DADIU, which apparently translates into the National Academy of Digital, Interactive Entertainment in Danish, is a collaboration between nine universities and three art schools in Denmark. According to Darren Gladstone of PC World, DADIU selects about 70 students from across the twelve institutes to take part in the program each year, as a supplement to their normal studies. Begun in 2005, the course splits the students into five or six teams that function like small game studios; the teams are provided with hardware, software and the Source engine, and then have one month to produce a game.

And what did they come up with this year? First, we have It’s MimeTime!

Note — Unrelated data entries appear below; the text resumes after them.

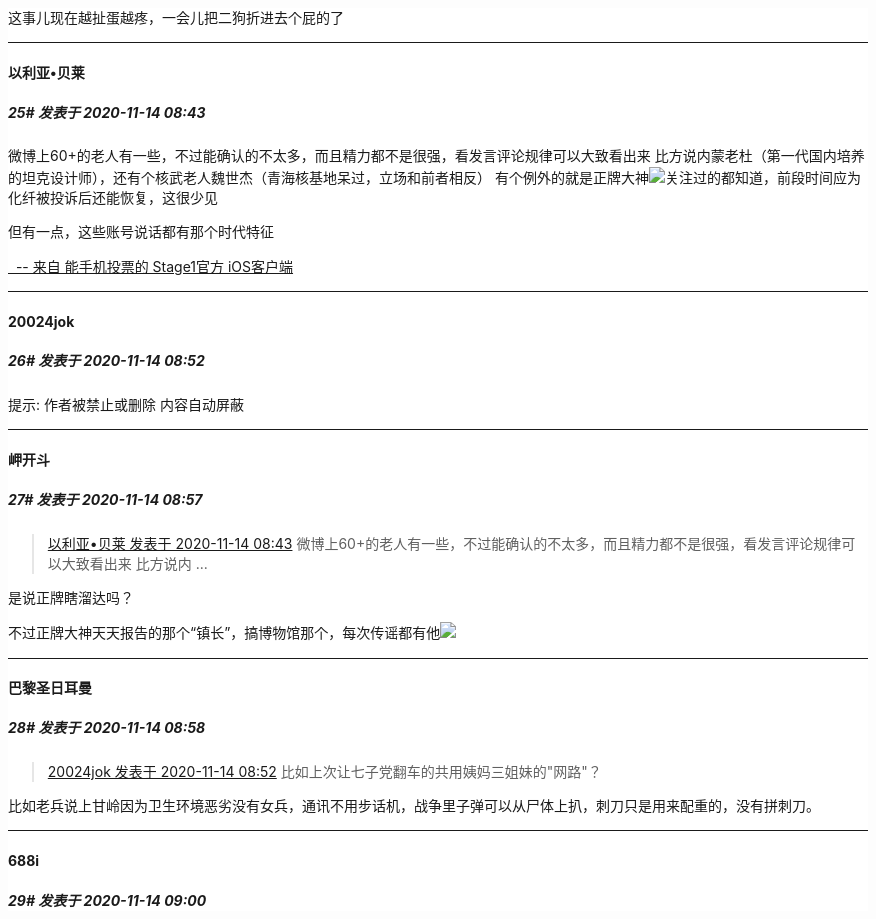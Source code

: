 
这事儿现在越扯蛋越疼，一会儿把二狗折进去个屁的了


-----

####  以利亚•贝莱  
##### 25#       发表于 2020-11-14 08:43


微博上60+的老人有一些，不过能确认的不太多，而且精力都不是很强，看发言评论规律可以大致看出来
比方说内蒙老杜（第一代国内培养的坦克设计师），还有个核武老人魏世杰（青海核基地呆过，立场和前者相反）
有个例外的就是正牌大神<img src="https://static.saraba1st.com/image/smiley/face2017/068.png" referrerpolicy="no-referrer">关注过的都知道，前段时间应为化纤被投诉后还能恢复，这很少见

但有一点，这些账号说话都有那个时代特征

[  -- 来自 能手机投票的 Stage1官方 iOS客户端](https://itunes.apple.com/fi/app/saraba1st/id1221237470?mt=8)


-----

####  20024jok  
##### 26#       发表于 2020-11-14 08:52

提示: 作者被禁止或删除 内容自动屏蔽


-----

####  岬开斗  
##### 27#       发表于 2020-11-14 08:57


<blockquote><a href="httphttps://bbs.saraba1st.com/2b/forum.php?mod=redirect&amp;goto=findpost&amp;pid=49388512&amp;ptid=1972129" target="_blank">以利亚•贝莱 发表于 2020-11-14 08:43</a>
微博上60+的老人有一些，不过能确认的不太多，而且精力都不是很强，看发言评论规律可以大致看出来
比方说内 ...</blockquote>
是说正牌瞎溜达吗？

不过正牌大神天天报告的那个“镇长”，搞博物馆那个，每次传谣都有他<img src="https://static.saraba1st.com/image/smiley/face2017/065.png" referrerpolicy="no-referrer">


-----

####  巴黎圣日耳曼  
##### 28#       发表于 2020-11-14 08:58


<blockquote><a href="httphttps://bbs.saraba1st.com/2b/forum.php?mod=redirect&amp;goto=findpost&amp;pid=49388568&amp;ptid=1972129" target="_blank">20024jok 发表于 2020-11-14 08:52</a>
比如上次让七子党翻车的共用姨妈三姐妹的"网路"？</blockquote>
比如老兵说上甘岭因为卫生环境恶劣没有女兵，通讯不用步话机，战争里子弹可以从尸体上扒，刺刀只是用来配重的，没有拼刺刀。


-----

####  688i  
##### 29#       发表于 2020-11-14 09:00
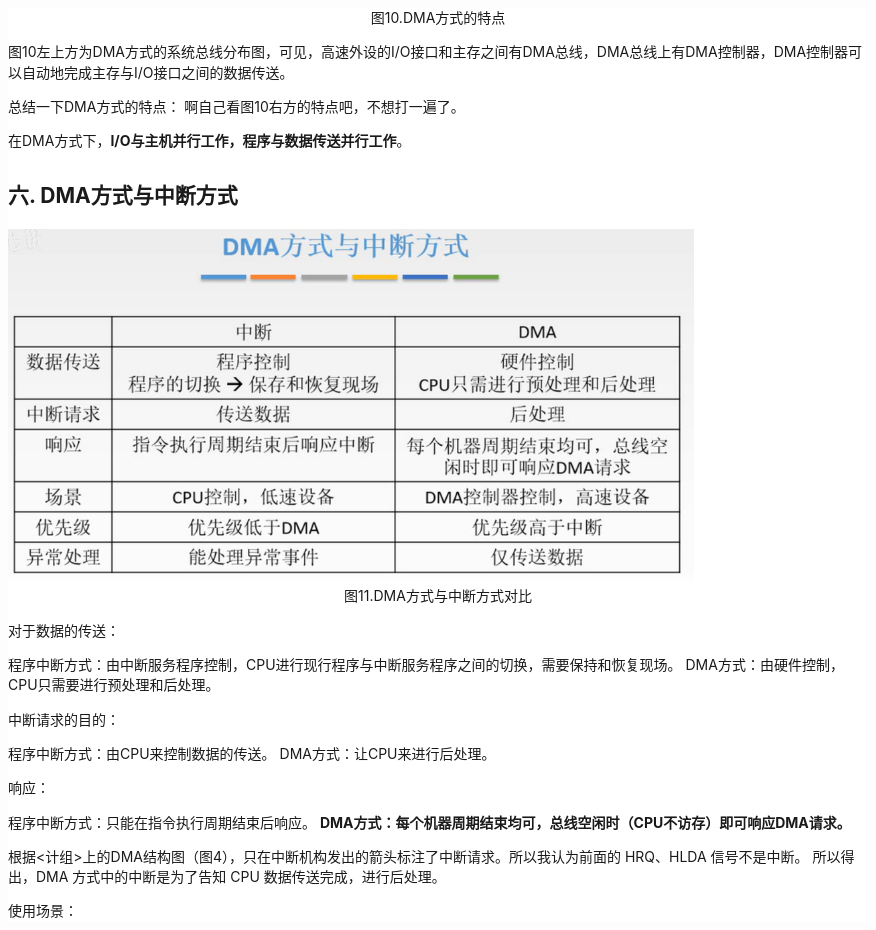 <center>图10.DMA方式的特点</center>

图10左上方为DMA方式的系统总线分布图，可见，高速外设的I/O接口和主存之间有DMA总线，DMA总线上有DMA控制器，DMA控制器可以自动地完成主存与I/O接口之间的数据传送。

总结一下DMA方式的特点：
啊自己看图10右方的特点吧，不想打一遍了。

在DMA方式下，**I/O与主机并行工作，程序与数据传送并行工作**。

## 六. DMA方式与中断方式

<img src="计组1208-11.png" alt="计组1208-11" style="zoom:67%;" />

<center>图11.DMA方式与中断方式对比</center>

对于数据的传送：

程序中断方式：由中断服务程序控制，CPU进行现行程序与中断服务程序之间的切换，需要保持和恢复现场。
DMA方式：由硬件控制，CPU只需要进行预处理和后处理。

中断请求的目的：

程序中断方式：由CPU来控制数据的传送。
DMA方式：让CPU来进行后处理。

响应：

程序中断方式：只能在指令执行周期结束后响应。
**DMA方式：每个机器周期结束均可，总线空闲时（CPU不访存）即可响应DMA请求。**

根据<计组>上的DMA结构图（图4），只在中断机构发出的箭头标注了中断请求。所以我认为前面的 HRQ、HLDA 信号不是中断。
所以得出，DMA 方式中的中断是为了告知 CPU 数据传送完成，进行后处理。

使用场景：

But rather than giving people the opportunity to gun down as many mimes as possible as we imagination-stunted American gamers might expect (or hope for), It’s MimeTime! puts players in the role of a female mime in Paris who must earn money by miming her way through an invisible maze. The catch? The maze actually exists – it’s just invisible. To do well, gamers will have to memorize the maze as they navigate toward coins in order to take part in “mime challenge” mini-games like weightlifting and rope-pulling.

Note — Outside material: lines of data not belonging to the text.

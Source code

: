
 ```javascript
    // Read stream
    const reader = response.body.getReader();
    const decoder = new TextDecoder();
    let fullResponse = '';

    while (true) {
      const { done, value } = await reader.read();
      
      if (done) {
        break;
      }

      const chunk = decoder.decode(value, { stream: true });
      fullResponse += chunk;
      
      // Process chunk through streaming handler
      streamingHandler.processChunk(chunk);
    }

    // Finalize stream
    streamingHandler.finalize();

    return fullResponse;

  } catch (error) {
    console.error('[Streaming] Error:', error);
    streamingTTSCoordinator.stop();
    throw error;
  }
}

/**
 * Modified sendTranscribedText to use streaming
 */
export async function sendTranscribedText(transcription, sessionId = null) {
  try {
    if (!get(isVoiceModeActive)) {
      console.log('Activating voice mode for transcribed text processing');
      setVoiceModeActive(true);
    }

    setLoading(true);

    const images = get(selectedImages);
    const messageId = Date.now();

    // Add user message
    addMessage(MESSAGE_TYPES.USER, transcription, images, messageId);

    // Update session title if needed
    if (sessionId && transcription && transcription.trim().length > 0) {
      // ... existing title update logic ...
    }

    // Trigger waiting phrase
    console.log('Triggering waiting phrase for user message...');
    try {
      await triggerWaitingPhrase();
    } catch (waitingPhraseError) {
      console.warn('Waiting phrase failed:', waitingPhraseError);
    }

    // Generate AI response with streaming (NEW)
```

If mimes don’t do it for you, there’s always A Corny Voyage, a racing game that takes place inside the human body. I’ll let the website speak for itself: “A little scared piece of corn is blasting through sh*t at high speed in the human intestines! Can you manage to get out in time, or will you be violently digested? Remember one thing: When you see the anus, the end is near – and you’re victorious!”

Then there’s Karma Cab, a rhythm game described as “not unlike Guitar Hero,” presumably if Guitar Hero was about an angry Indian cab driver. Players look into the cab instead of out, and money is earned not by getting fares to their destinations but by engaging them in rhythm-game-style conversations. The object, naturally, is to make as much money as possible, as either “the bad-ass cab driver or the nice do-gooder of Karma Cab.”

Finally, there’s Dish Washington, “a funkalicious first-person dish washing wonder!” As the groovy crocodile Dish Washington, players will turn kitchen chores into a rocking party. “Get groovy to the beat, grab your brush and boogie those stains back to the Stone Age. No stain, no game!” Dish Washington earns particular distinction as a finalist in the 2009 Independent Games Festival Student Showcase.

Europe, eh? And no, I’m not making any of this up. In fact, all of these games are freely available at the DADIU website, requiring only a Steam account in order to play. Mimes, corn chutes and raging cab drivers: What’s your favorite?